--- START ---
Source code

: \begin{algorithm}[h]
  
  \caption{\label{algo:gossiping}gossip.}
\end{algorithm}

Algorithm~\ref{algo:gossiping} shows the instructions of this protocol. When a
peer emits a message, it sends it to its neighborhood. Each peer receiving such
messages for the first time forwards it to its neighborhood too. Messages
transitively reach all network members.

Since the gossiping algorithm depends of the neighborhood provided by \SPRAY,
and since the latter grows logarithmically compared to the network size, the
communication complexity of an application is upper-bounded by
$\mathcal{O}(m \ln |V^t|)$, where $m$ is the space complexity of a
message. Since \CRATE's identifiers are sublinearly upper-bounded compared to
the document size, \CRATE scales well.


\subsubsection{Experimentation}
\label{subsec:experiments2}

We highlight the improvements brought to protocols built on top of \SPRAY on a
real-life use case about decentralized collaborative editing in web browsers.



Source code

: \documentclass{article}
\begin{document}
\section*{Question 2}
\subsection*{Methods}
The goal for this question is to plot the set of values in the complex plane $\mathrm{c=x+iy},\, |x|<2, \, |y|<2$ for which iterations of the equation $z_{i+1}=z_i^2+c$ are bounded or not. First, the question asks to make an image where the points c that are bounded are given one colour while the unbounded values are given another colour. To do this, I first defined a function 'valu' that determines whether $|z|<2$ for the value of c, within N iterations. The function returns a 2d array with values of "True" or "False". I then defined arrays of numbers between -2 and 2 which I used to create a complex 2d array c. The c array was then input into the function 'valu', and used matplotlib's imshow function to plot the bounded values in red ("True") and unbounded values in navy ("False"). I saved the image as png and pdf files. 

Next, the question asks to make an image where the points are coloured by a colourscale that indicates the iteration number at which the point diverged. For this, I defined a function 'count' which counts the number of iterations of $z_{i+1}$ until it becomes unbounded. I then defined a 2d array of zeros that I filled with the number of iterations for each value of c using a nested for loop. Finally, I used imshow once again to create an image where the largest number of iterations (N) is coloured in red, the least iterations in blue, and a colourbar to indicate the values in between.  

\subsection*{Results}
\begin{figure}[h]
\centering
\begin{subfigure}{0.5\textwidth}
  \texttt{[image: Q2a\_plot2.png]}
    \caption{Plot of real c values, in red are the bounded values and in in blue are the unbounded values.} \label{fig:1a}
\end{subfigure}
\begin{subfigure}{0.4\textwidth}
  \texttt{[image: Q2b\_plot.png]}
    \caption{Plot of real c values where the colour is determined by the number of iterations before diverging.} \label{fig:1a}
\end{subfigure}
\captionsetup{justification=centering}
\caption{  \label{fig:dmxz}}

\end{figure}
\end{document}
--- END ---
--- START ---
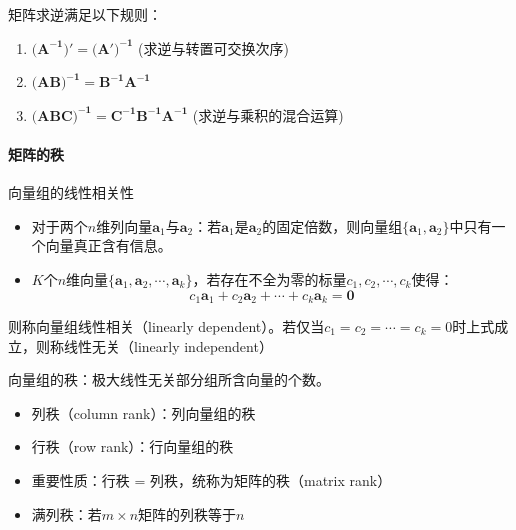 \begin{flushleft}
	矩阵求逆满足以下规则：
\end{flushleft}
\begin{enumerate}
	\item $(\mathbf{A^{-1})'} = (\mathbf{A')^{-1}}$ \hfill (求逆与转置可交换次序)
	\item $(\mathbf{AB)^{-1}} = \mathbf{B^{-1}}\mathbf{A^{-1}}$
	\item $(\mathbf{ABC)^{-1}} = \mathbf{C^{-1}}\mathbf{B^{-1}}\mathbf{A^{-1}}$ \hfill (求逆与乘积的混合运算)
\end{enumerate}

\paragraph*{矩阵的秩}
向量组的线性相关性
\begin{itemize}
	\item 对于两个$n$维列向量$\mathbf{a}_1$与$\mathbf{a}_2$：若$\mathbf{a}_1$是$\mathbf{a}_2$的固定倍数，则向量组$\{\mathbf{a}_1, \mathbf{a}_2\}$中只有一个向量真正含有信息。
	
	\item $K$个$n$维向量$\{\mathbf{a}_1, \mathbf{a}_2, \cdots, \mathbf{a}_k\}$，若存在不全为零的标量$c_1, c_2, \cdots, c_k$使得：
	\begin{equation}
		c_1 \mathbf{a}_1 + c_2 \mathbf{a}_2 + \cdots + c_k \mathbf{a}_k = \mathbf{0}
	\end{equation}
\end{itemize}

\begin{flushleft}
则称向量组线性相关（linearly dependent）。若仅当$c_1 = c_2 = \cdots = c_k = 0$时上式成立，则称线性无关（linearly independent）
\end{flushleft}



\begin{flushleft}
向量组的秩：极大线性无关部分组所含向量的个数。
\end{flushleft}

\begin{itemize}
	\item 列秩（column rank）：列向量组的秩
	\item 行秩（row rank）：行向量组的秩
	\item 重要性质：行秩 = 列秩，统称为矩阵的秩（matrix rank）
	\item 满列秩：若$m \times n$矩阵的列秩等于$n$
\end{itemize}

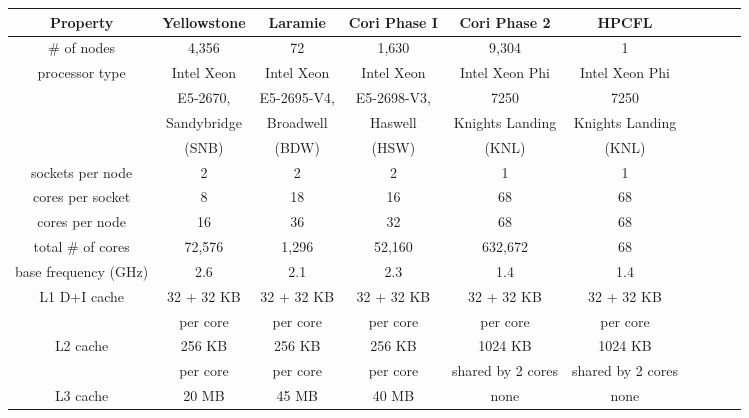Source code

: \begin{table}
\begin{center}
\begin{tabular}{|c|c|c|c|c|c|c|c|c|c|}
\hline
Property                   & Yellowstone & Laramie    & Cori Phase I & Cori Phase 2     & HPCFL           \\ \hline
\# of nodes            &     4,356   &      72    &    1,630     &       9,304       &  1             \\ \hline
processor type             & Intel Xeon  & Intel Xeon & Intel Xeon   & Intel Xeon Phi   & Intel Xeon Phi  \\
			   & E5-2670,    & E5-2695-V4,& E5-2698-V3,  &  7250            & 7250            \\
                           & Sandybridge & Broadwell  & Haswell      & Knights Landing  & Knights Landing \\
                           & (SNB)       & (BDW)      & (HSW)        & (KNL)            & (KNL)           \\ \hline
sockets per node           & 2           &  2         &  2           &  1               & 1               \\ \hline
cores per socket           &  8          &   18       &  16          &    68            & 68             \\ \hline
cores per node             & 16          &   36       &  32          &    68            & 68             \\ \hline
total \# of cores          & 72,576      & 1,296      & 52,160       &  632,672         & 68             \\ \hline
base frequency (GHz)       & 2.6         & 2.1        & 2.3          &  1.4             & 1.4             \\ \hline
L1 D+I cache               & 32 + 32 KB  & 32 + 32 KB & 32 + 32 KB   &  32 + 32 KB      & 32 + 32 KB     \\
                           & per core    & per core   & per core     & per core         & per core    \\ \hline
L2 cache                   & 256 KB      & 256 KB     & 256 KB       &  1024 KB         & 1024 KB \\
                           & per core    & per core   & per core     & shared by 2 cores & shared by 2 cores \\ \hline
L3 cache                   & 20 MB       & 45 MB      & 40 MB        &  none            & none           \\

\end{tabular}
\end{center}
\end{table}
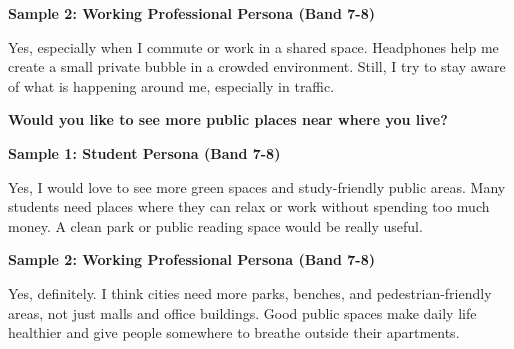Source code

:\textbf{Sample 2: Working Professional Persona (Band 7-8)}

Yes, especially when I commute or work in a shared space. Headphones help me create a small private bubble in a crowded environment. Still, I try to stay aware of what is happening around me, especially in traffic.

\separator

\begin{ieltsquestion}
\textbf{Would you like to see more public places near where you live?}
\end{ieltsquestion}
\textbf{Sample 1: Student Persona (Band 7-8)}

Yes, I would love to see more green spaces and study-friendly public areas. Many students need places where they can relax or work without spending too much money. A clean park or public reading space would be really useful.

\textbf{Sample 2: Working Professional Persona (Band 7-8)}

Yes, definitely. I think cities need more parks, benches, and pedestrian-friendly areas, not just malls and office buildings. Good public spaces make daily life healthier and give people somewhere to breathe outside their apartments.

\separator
--- END ---
--- START ---
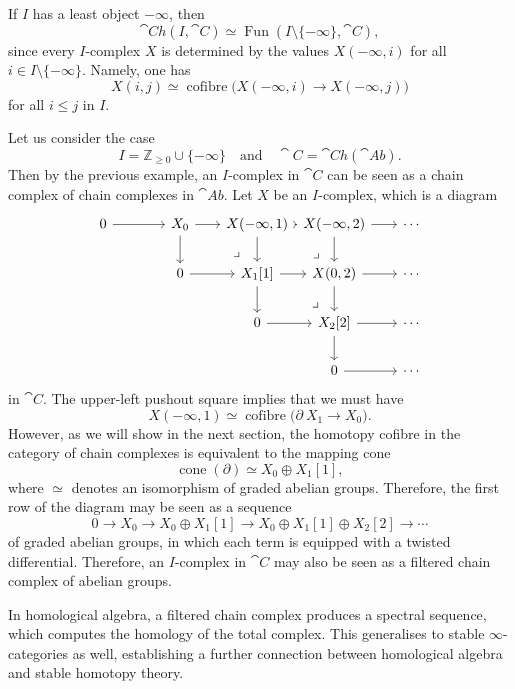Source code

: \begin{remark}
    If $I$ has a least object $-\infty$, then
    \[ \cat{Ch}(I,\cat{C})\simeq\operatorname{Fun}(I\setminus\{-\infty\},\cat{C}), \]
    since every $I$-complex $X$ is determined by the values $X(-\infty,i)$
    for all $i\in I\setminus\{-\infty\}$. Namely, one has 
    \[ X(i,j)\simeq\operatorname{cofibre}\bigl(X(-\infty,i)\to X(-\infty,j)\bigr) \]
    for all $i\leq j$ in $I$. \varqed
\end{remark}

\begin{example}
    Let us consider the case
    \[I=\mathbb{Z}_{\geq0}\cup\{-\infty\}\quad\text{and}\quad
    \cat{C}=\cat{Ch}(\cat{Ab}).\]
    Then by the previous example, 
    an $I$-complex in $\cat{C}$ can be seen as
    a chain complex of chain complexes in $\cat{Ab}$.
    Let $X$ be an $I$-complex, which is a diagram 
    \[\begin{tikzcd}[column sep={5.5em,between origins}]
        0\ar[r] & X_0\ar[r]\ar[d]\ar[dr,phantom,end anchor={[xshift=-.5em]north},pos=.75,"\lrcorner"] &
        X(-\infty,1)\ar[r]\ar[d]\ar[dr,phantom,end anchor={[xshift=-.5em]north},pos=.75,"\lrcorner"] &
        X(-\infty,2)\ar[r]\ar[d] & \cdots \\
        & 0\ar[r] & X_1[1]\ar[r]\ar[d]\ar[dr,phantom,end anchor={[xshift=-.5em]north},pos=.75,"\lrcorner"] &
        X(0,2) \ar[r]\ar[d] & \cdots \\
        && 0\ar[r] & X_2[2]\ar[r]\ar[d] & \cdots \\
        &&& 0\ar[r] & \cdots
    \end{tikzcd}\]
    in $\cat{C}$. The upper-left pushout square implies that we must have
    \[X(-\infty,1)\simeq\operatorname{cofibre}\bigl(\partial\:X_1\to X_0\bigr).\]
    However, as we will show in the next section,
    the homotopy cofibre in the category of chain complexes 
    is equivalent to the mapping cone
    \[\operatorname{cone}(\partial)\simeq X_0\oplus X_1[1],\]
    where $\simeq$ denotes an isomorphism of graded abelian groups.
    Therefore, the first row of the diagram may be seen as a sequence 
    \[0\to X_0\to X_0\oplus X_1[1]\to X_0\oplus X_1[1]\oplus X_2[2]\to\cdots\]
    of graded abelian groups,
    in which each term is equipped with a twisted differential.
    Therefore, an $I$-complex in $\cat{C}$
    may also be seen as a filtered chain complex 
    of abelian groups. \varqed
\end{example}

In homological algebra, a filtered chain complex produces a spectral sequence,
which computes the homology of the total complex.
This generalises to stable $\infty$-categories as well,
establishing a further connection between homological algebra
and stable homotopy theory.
--- END ---
**TASK TO COMPLETE**
Only a number is expected here: the count of lines in the records above that include the word "gossiping".

**YOUR SOLUTION**
3